The folklore revival also awakened a new interest in the Witch persecutions of a few hundred years earlier. There were three major stances: the Christian religious approach – Witches existed and were in league with the Devil; the psychological – there were no Witches and the whole thing was a crazed fantasy dreamed up by churchmen with psychopathological tendencies; and the sociological – the persecutions were a way of consolidating the Church’s power and oppressing the peasants. However, from the nineteenth century onwards a number of European researchers challenged these views. Another theory was put forward: that Witchcraft was a religion, the remnants of the Old Religion of Europe, the indigenous Paganism that Christianity had suppressed.

The first modern scholar to put forward the theory that Witches were Pagans was Karl Ernst Jarcke,1 a professor of criminal law at the University of Berlin. From studying the records of a seventeenth-century German Witch trial Professor Jarcke argued that Witchcraft was a Nature religion and a survival of pre-Christian Pagan beliefs. Another slightly more complex theory was put forward a little later in 1839 by an historian, Franz Josef Mone.2 Mone, who was director of the archives of Baden in Germany, also believed that Witchcraft was an underground Pagan religion.
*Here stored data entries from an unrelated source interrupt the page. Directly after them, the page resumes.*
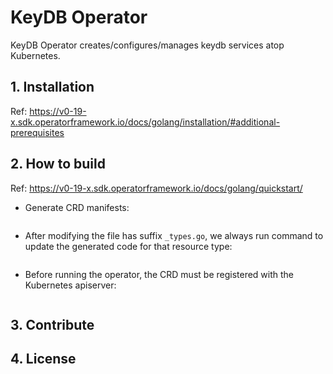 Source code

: # KeyDB Operator
KeyDB Operator creates/configures/manages keydb services atop Kubernetes.

## 1. Installation
Ref: https://v0-19-x.sdk.operatorframework.io/docs/golang/installation/#additional-prerequisites

## 2. How to build
Ref: https://v0-19-x.sdk.operatorframework.io/docs/golang/quickstart/

- Generate CRD manifests:
```make manifest
```

- After modifying the file has suffix `_types.go`, we always run command to update the generated code for that resource type:
```make generate
```

- Before running the operator, the CRD must be registered with the Kubernetes apiserver:
```make install
```
## 3. Contribute

## 4. License
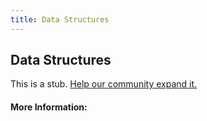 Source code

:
 ```yaml
---
title: Data Structures
---
```


## Data Structures

This is a stub. [Help our community expand it.](https://github.com/freeCodeCamp/guide-articles/tree/master/articles/Computer-Science/Data-Structures/index.md)

<!-- The article goes here, in GitHub-flavored Markdown. Feel free to add YouTube videos, images, and CodePen/JSBin embeds  -->

#### More Information:
<!-- Please add any articles you think might be helpful to read before writing the article -->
Mone believed that the German tribes who had once populated the north coast of the Black Sea came into contact with the cults of Hecate and Dionysus. They had absorbed the ecstatic religious practices of Hecate and Dionysus into a cult which worshipped the Horned God. Mone believed that this religion had survived into Medieval times until its adherents were persecuted as Witches. A more romantic view of the Pagan cult is portrayed by a French historian, Jules Michelet, in his book La Sorcière3 published in 1862. Michelet’s speculations are based on earlier accounts of Goddess worship in France such as those of John of Salisbury4 who, writing between 1156 and 1159, said:

… they assert that a certain woman who shines by night, or Herodias, … summons gatherings and assemblies, which attend various banquets. The figure receives all kinds of homage from her servants …
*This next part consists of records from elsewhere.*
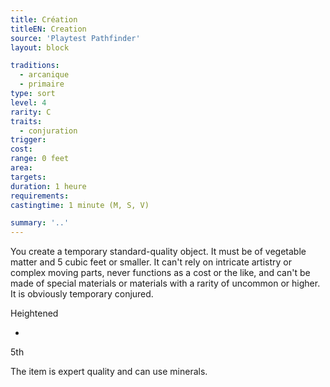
 ```yaml
---
title: Création
titleEN: Creation
source: 'Playtest Pathfinder'
layout: block

traditions:
  - arcanique
  - primaire
type: sort
level: 4
rarity: C
traits:
  - conjuration
trigger: 
cost: 
range: 0 feet
area: 
targets: 
duration: 1 heure
requirements: 
castingtime: 1 minute (M, S, V)

summary: '..'
---
```

You create a temporary standard-quality object. It must be of vegetable matter and 5 cubic feet or smaller. It can't rely on intricate artistry or complex moving parts, never functions as a cost or the like, and can't be made of special materials or materials with a rarity of uncommon or higher. It is obviously temporary conjured.

Heightened

-

5th

The item is expert quality and can use minerals.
While many harked back to the ways of Paganism, those European scholars who had re-appraised the Witch trials generally believed that the Craft had died with the fires of the Inquisition. Towards the end of the nineteenth century, a book emerged which suggested that Goddess worship had not been completely suppressed in Europe. In 1886, the American folklorist Charles Leland met an Italian fortune-teller and Witch from Florence called Maddalena. Leland claimed that as his friendship with Maddalena grew, she gradually imparted to him secrets that had remained hidden for centuries. These were the beliefs of the Italian Witch tradition that the Witches called the Old Religion.
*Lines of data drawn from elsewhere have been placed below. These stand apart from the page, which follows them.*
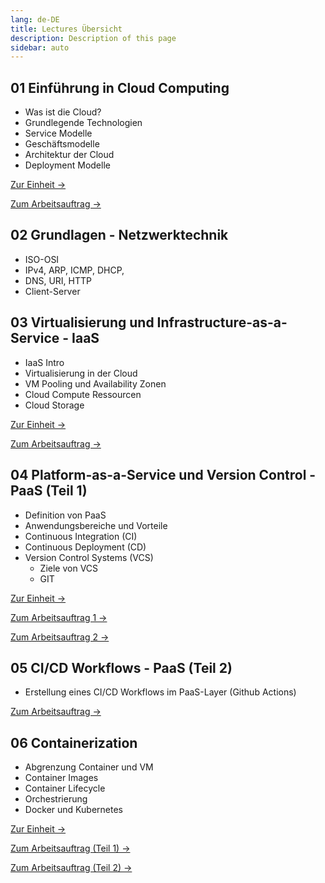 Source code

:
 ```yaml
---
lang: de-DE
title: Lectures Übersicht
description: Description of this page
sidebar: auto
---
```


## 01 Einführung in Cloud Computing

- Was ist die Cloud?
- Grundlegende Technologien
- Service Modelle
- Geschäftsmodelle
- Architektur der Cloud
- Deployment Modelle

[Zur Einheit ->](/lectures/01-cloud-intro/01-cloud-intro)

[Zum Arbeitsauftrag ->](/exercises/01-cloud-intro/01-cloud-intro)


## 02 Grundlagen - Netzwerktechnik

- ISO-OSI
- IPv4, ARP, ICMP, DHCP,
- DNS, URI, HTTP
- Client-Server

<!--
[Zum Arbeitsauftrag ->](/exercises/02-openstack/02-openstack-install)

-->
## 03 Virtualisierung und Infrastructure-as-a-Service - IaaS

- IaaS Intro
- Virtualisierung in der Cloud
- VM Pooling und Availability Zonen
- Cloud Compute Ressourcen
- Cloud Storage

[Zur Einheit ->](/lectures/03-iaas/03-iaas)

[Zum Arbeitsauftrag ->](/exercises/02-openstack/02-openstack-devstack-install)


## 04 Platform-as-a-Service und Version Control - PaaS (Teil 1)

- Definition von PaaS
- Anwendungsbereiche und Vorteile
- Continuous Integration (CI)
- Continuous Deployment (CD)
- Version Control Systems (VCS)
  - Ziele von VCS
  - GIT

[Zur Einheit ->](/lectures/05-paas/05-paas)

[Zum Arbeitsauftrag 1 ->](/exercises/04-git/04-git)

[Zum Arbeitsauftrag 2 ->](/exercises/04-git/04-git2)


## 05 CI/CD Workflows - PaaS (Teil 2)

- Erstellung eines CI/CD Workflows im PaaS-Layer (Github Actions)


[Zum Arbeitsauftrag ->](/exercises/05-cicd/05-cicd)


## 06 Containerization

- Abgrenzung Container und VM
- Container Images
- Container Lifecycle
- Orchestrierung
- Docker und Kubernetes


[Zur Einheit ->](/lectures/06-containerization/06-containerization)

[Zum Arbeitsauftrag (Teil 1) ->](/exercises/06-containerization/06-containerization)

[Zum Arbeitsauftrag (Teil 2) ->](/exercises/06-docker/06-docker)

<!--

## 07 Cloud Native Development
- Microservice Architektur
- 12-Faktor App
- Service Monitoring


[Zur Einheit ->](/lectures/07-cloud-native/07-cloud-native)

[Zum Arbeitsauftrag ->](/exercises/07-docker-compose/07-docker-compose)


## 08 Cloud Monitoring

- Periodische Checks
- Featuretests
- Metriken
- Logs
- Dashboards



[Zur Einheit ->](/lectures/08-monitoring/08-monitoring)

[Zum Arbeitsauftrag ->](/exercises/08-monitoring/08-monitoring)


## 09 Security

* Symmetric Cryptography
* Hashes/MACs
* Asymmetric Cryptography
* Authentication
* Key Distribution
* X.509 Certificates


## 09 Cloud Migration Case Studies

* Ausarbeitung einer Case Study
* Recherche zu Cloud Migration Strategie eines ausgewählten Unternehmens
* Erstellung Präsentation
* Präsentation am 14.1.2022


[Zum Arbeitsauftrag ->](/exercises/08-casestudy/08-casestudy)


## 10 Anything-as-a-Service - XaaS

- Vorstellung unterschiedlichster Service Modelle
- SaaS, FaaS, DBaaS, NaaS, CaaS, IaaS, ...



[Zur Einheit ->](/lectures/09-xaas/09-xaas)

[Zum Arbeitsauftrag ->](/exercises/09-caas/09-caas)


## 11 Serverless
- Serverlose Architektur
- Herausforderungen
- Anwendungsbeispiele
- Serverless in Azure


[Zum Arbeitsauftrag ->](/lectures/10-serverless/10-serverless)

[Zur Übung ->](/exercises/10-faas/10-faas)

## 12 Organisatorisch-rechtliche Rahmenbedingungen <Badge text="neu" />
- DSGVO
- Privacy Shield
- SLIs, SLAs, SLOs
- IAM - Identity Access Management

<p>
<a href="https://moodle.fh-campuswien.ac.at/mod/resource/view.php?id=509972" class="nav-link action-button">
  Zu den Folien →
</a>
</p>
  

## 13 Prüfungsvorbereitung

- Wiederholung der Modulinhalte
- Ausarbeitung eines Fragenkatalogs
- Q&A

-->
In 1899, these were published in a book called Aradia or The Gospel of the Witches.5 Charles Leland claimed that not only were the Italian Witches practising magical arts and preserving interesting pieces of folklore, they were also practising a Pagan religion – a Goddess religion. The Italian Witches’ beliefs owed much to the Gods of Classical Rome and the Etruscan civilization that preceded it. The chief Deities were Diana and her daughter, Aradia or Herodias. These two Deities were seen as being two aspects of the one Goddess and their names were used fairly interchangeably. It appeared that through all the centuries of persecution, the Goddess still lived.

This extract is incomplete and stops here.